İlişki doktoru 5: Bu ilişkide suçlu kim?

“Suçlamak anlamaktan daha kolaydır. Anlarsan, değişmen gerekir.” Peyami Safa

İlişki var ise “suçlu” olan da vardır. Eğer bir ilişkide bir evlilikte “suçlu” olan yok ise, işte o zaman sorun vardır! Karşımızdaki can-ımız, sevgilimiz, sevdiğimiz suçludur. Neden diyeceksiniz? Çoklu sebeplerimiz vardır suçlamak için, örneğin sehpanın üzerinde unutmuştur su bardağını, bizi o hafta istediğimiz sinema filmine davet etmeyi akıl edememiştir… Bu kadarla kalmayacaktır suçları… Caddede önden yürüyen başka bir kadına bakmıştır belki göz ucuyla, sonra çok fazla kaçırmıştır pizzayı örneğin… Bunca suça suçlar eklenir değil mi? Çocuklarla yeterince ilgilenmemektedir, bizi eskisi gibi sevmemektedir sonra annemize babamıza saygı göstermemektedir, arkadaşlarımızla buluşmaya giderken şikayet etmektedir…

Suçlar paragraflara dökmekle bitmeyecektir… Hatta paragraflar paragrafları kovalayacaktır… Ben bugün bu yazımda suçladıklarımız, suçlu dediklerimiz ve en önemlisi karşımızdakini de buna inandırdıklarımızdan (yani suçlu hissettirdiklerimizden) bahsedelim istiyorum sizlerle… Neden suçlu olur birimiz bir ilişkide ve diğeri de bu konunun “güçlüsü” olur (namıdiğer suçlu olmayan)… Neden mutlaka bir suç olmak zorundadır? Neden ben onu yaptım sen bunu yapamadın vardır? Benim verdiğim kadar veremedin, benim ayırdığım zaman kadar ayıramadın, benim beklentilerimi karşılayamadın!

İlişki doktoru 5: Bu ilişkide suçlu kim?

İşte kilit kelimemiz “beklenti”… Bu paragrafta olan cümleleri kuruyorsak durmadan ve bunlar için tartışıyorsak ve “suçlu” diye düşünüyorsak sevgilimizi, eşimizi, karımızı, kocamızı, şimdi bir “dur” diyelim kendimize… Neden suçlu? Sırf bizim kriterlerimizi sağlayamadığı için, sırf istediğimiz kadar (yani onlardan beklediğimiz kadar) iyi olamadıkları için, sırf o bizim muhteşem sınırlarımızı aşamadıkları için… Yani insan oldukları, yani kusurlu oldukları, yani kendi gibi oldukları ve sadece “oldukları” için suçlular aslında… Bizim suçlularımız…

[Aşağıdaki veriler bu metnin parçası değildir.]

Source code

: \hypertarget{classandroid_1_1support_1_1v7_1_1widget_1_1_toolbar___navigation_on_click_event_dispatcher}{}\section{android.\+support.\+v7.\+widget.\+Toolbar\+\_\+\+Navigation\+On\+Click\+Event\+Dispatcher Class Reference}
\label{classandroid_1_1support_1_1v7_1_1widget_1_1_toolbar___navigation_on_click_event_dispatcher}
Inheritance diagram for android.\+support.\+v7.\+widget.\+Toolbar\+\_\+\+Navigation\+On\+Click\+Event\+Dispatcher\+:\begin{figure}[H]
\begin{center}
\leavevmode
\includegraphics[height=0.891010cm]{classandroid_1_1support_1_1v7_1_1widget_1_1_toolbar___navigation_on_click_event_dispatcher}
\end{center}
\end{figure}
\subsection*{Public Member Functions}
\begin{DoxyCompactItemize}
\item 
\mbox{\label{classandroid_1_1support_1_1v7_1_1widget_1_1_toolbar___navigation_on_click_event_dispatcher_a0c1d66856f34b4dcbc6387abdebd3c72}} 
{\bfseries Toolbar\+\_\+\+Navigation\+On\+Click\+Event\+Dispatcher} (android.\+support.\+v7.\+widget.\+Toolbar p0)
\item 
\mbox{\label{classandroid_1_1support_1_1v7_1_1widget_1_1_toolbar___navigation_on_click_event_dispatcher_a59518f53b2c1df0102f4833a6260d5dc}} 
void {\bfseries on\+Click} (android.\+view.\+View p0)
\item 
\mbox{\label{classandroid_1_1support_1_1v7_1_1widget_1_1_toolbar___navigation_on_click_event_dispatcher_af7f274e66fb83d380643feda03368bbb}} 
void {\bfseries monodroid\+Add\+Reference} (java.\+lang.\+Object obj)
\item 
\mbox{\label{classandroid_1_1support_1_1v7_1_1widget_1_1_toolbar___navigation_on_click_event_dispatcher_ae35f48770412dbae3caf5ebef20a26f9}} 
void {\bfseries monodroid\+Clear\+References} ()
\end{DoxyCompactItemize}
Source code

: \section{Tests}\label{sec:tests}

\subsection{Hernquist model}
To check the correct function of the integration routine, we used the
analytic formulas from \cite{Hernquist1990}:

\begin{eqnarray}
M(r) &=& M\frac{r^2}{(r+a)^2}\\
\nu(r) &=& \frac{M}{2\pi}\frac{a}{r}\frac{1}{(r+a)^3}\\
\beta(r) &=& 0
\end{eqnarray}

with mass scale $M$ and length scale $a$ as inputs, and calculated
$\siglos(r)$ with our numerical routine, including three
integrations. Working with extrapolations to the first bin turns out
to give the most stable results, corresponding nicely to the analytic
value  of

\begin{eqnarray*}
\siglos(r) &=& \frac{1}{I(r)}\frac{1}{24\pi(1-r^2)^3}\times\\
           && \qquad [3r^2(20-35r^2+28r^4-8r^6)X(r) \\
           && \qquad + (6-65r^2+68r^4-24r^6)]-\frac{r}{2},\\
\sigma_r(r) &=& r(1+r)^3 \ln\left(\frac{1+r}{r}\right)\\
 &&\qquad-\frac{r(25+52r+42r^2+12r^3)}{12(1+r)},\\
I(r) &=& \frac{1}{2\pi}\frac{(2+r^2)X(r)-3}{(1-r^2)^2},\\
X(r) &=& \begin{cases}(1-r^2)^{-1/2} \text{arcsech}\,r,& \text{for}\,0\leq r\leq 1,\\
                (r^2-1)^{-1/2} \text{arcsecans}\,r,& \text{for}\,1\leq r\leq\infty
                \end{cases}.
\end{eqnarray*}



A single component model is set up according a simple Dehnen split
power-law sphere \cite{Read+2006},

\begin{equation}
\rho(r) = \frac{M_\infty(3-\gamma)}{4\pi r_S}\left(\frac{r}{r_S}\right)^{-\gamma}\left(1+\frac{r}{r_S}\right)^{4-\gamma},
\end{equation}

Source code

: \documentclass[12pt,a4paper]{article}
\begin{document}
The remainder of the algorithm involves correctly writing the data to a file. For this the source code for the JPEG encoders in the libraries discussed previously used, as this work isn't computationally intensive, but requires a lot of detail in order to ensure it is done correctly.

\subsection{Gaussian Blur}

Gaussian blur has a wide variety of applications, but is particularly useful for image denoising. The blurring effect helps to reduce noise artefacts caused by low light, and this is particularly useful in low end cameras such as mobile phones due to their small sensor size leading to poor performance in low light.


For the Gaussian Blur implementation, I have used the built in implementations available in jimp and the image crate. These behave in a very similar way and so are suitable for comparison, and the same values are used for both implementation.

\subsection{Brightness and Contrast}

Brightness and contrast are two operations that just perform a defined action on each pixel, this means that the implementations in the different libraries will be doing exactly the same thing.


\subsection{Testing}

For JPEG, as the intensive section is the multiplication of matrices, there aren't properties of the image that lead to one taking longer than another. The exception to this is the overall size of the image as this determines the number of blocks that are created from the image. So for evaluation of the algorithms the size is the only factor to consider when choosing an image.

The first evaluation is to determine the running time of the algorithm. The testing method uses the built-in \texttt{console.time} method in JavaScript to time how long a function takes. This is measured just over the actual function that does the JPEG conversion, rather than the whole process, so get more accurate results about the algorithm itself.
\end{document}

Şimdi aynı ibreyi kendimize çevirelim ve başlayalım kendimiz için aynı o sevdiklerimize karşı düşündüğümüz “suçlu” olmak hallerini düşünmeye… Evet, ben suçluyum çünkü su bardağımı mutfağa götürmedim… Evet ben suçluyum çünkü yatarken dişlerimi fırçalamayı unuttum… Evet ben suçluyum çünkü köpeği dolaşmaya çıkarmayı akıl edemedim… Evet ben suçluyum çünkü bu akşam kızımıza ders çalıştıramayacak kadar yorgunum… Evet ben suçluyum çünkü bu hafta sonu sadece evde kalmayı istedim ve dışarı çıkma teklifini reddettim… Evet ben suçluyum alışveriş yaptığımızda istediklerini almayı unuttum…

Bu paragrafı okuduğunuzda (ben de yazarken) ne hissettiniz? Suç kelimesinin düşüncesinin ve hatta bu “suçlar” ile suçlamanın ne kadar anlamsız olduğunu da fark ettiniz mi? İbre kendimize döndüğünde, bu kafamızda dönüp duran suçların aslında ne kadar da anlamsız olduğunu idrak edebildik mi? Durup şöyle bir düşündüklerimize, suçladıklarımıza, suçlu bulduklarımıza karşıdan baktığımızda gerçekten bu kadar suçlayacak bu kadar “ayrı” düşecek ve sen yaptın, ben yaptım diye çekişecek ne var ki ortada diye hayıflandınız mı?

İşte bu yüzden ilişkilerimizde “suçlama” düşüncesine girdiğimizde kendi kendimize yönlendirmemiz gerekir aynı düşüncemizi…. Eğer karşımızdaki kişi bizi aynı şekilde suçluyor olsaydı ne düşünürdük? Sırf bir bardağı mutfağa getirmedik diye “suçlu” addedilmek doğru mudur? Sırf o gün alışverişte unuttuğumuz bir şişe maden suyu yüzünden “suçlu” olmak, suçlu hissetmek mümkün müdür? Sırf “beklentilerimiz” karşılanmadı diye o kişiyi “suçlu” görmek veya suçlu görünmek doğru mudur?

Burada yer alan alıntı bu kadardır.